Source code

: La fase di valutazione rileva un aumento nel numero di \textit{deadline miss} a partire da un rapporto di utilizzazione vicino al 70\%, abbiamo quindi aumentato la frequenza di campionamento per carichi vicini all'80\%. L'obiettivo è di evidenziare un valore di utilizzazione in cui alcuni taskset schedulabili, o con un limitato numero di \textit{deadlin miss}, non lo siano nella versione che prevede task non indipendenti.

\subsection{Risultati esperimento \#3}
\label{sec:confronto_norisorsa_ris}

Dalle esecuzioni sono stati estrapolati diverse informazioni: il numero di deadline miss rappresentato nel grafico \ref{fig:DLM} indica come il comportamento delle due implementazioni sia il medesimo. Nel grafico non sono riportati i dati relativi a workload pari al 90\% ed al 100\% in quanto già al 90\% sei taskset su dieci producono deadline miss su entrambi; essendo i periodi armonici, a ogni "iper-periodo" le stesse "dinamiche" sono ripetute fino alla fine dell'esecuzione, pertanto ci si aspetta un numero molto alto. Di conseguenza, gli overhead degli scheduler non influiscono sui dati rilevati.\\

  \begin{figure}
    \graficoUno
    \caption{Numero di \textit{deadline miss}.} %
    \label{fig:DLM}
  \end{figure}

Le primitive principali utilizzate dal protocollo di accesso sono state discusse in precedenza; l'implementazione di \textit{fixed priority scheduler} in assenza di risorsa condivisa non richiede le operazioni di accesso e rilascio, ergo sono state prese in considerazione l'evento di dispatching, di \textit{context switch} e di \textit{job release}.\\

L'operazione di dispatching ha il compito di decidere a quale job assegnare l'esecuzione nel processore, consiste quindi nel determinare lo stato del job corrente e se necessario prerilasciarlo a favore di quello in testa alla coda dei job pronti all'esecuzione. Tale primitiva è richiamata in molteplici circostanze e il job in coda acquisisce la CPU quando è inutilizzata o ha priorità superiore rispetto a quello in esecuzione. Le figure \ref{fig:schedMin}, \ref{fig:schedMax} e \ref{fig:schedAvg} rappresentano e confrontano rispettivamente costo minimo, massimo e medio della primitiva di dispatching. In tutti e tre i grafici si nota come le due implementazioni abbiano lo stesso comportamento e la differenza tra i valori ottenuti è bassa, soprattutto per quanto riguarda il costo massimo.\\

━━━━━━━━━━━━━━━━━━━━

TASK TO CARRY OUT :: Scan the entries above for the word "label" and collect each line holding it.

YOUR SOLUTION ::
\label{sec:confronto_norisorsa_ris}
    \label{fig:DLM}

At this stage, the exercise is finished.